W małych i dużych miastach / Krówka i Połówka otwiera lokale w różnej wielkości miastach. Bistra z tym szyldem można znaleźć i w Warszawie, i np. w 20-tysięcznym Zambrowie.
Piątek
22.02.2019
Krówka i Połówka w rok otworzyła 10 lokali franczyzowych. W czym tkwi sekret popularności konceptu?
 

Bistro Krówka i Połówka to połączenie pubu z szerokim wyborem alkoholi oraz burgerowni. Koncept wymyśliła trójka przyjaciół ze Starachowic. Pierwszy lokal otworzyli w grudniu 2016 roku. Dokładnie rok temu ruszyło natomiast pierwsze bistro franczyzowe. A dziś?
– Mamy już w sumie 11 działających placówek oraz kolejne siedem w trakcie przygotowań – mówi Maciej Kenig, współwłaściciel Krówki i Połówki. – Wkrótce ruszą lokale m.in. w Siedlcach, Kielcach, Puławach, Nowej Słupi.
Koncept otwiera lokale w różnej wielkości miastach. Bistra z tym szyldem można znaleźć i w Warszawie, i np. w 20-tysięcznym Zambrowie.
– Z naszych obserwacji wynika, że małe i średnie miasta, liczące ok. 100 tys. mieszkańców, są dla naszej marki strzałem w dziesiątkę – przekonuje Maciej Kenig. – Konkurencja jest mniejsza lub żadna, a klienci bardzo dobrze przyjmują naszą ofertę.

Krówkę i Połówkę można otworzyć zarówno w lokalizacji przyulicznej, jak i w galerii handlowej. Lokal powinien mieć wielkość minimum 75 m2. Dobrze, jeśli byłby już przystosowany do potrzeb gastronomii, bo to obniża koszty inwestycji i skraca czas przygotowań do otwarcia. Franczyzodawca zapewnia, że w takiej sytuacji wydatki na bistro mogą się zamknąć nawet w kwocie 30-35 tys. zł. Jednorazowa opłata za przystąpienie do sieci wynosi 8 tys. zł netto.
– Licencjobiorcy mogą liczyć na nasze wsparcie od samego początku – podkreśla Maciej Kenig. – Pomagamy przygotować projekt technologiczny lokalu, dajemy know-how produkcji i gospodarowania magazynem, zapewniamy szkolenia dla pracowników kuchni i obsługi barowej.
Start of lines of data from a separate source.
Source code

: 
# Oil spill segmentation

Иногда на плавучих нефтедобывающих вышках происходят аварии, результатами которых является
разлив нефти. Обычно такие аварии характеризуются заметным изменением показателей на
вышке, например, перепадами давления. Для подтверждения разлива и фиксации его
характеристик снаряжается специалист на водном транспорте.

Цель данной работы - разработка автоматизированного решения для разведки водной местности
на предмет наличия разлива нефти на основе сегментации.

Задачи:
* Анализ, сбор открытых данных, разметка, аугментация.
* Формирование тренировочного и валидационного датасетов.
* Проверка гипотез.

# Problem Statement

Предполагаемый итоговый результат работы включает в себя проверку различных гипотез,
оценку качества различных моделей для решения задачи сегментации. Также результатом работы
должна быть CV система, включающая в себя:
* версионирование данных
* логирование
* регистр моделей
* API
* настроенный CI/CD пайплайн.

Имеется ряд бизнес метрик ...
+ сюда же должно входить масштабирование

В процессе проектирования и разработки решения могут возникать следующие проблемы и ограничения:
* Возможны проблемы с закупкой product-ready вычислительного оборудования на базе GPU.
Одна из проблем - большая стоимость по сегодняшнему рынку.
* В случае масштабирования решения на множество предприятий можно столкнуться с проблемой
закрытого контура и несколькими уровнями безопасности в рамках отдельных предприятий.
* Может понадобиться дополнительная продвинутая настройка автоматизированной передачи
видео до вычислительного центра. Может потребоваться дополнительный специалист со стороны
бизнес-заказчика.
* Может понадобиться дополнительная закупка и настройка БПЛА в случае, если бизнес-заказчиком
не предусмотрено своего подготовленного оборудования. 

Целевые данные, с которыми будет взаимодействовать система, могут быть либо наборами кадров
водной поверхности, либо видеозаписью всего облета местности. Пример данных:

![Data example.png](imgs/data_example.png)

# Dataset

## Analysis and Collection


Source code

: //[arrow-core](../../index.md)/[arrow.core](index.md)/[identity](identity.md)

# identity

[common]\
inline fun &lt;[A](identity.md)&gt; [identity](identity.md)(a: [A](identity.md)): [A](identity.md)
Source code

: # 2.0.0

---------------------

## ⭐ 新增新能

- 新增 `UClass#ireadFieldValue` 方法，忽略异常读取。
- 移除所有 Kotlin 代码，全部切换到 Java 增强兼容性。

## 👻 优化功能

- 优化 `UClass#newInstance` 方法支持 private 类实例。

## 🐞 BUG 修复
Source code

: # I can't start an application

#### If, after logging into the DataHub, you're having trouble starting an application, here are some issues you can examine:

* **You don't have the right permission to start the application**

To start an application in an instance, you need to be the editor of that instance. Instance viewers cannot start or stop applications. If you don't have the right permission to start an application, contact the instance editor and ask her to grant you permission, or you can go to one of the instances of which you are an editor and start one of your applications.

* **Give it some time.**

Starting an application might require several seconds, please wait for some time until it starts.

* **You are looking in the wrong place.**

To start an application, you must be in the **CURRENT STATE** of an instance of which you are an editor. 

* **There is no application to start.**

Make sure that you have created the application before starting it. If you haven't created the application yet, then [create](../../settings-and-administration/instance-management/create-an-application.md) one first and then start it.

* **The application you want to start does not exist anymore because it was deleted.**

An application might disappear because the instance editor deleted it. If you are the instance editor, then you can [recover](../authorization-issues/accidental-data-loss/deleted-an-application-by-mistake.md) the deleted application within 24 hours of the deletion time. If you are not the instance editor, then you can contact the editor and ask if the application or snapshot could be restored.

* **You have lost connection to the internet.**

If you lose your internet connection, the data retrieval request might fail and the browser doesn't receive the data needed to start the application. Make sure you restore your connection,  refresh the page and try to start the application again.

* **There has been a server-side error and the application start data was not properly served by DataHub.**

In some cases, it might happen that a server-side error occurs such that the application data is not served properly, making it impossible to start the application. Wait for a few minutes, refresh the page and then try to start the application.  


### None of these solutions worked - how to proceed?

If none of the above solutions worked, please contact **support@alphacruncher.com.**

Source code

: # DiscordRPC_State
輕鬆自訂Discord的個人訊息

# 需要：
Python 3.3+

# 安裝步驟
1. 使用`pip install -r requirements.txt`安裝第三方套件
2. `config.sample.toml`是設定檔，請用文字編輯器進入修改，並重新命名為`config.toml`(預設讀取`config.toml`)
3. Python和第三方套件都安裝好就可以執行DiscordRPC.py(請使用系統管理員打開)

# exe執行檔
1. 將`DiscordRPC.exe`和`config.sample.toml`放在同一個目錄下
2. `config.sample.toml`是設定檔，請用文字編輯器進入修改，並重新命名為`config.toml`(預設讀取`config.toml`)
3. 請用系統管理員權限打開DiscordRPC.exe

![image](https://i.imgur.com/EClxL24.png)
Udostępniamy listę dostawców sprzętu i produktów, u których mamy wynegocjowane bardzo atrakcyjne rabaty.

Kulinarną specjalnością bistra Krówka i Połówka są burgery. Jak podkreślają właściciele konceptu – robione ze świeżego mięsa, bez używania jakichkolwiek mrożonych produktów. Poza tym jest duży wybór alkoholi, zarówno wysokoprocentowych, jak i piwa.
– Franczyzobiorcy zaopatrują się w nie lokalnie, ale zgodnie z naszymi zaleceniami. Czyli powinni mieć w ofercie określoną liczbę rodzajów whisky, wódek itd. – wyjaśnia współwłaściciel marki Krówka i Połówka. – Mile widziane są też wyroby lokalne, popularne na danym terenie, jak np. podpiwki czy kwas chlebowy.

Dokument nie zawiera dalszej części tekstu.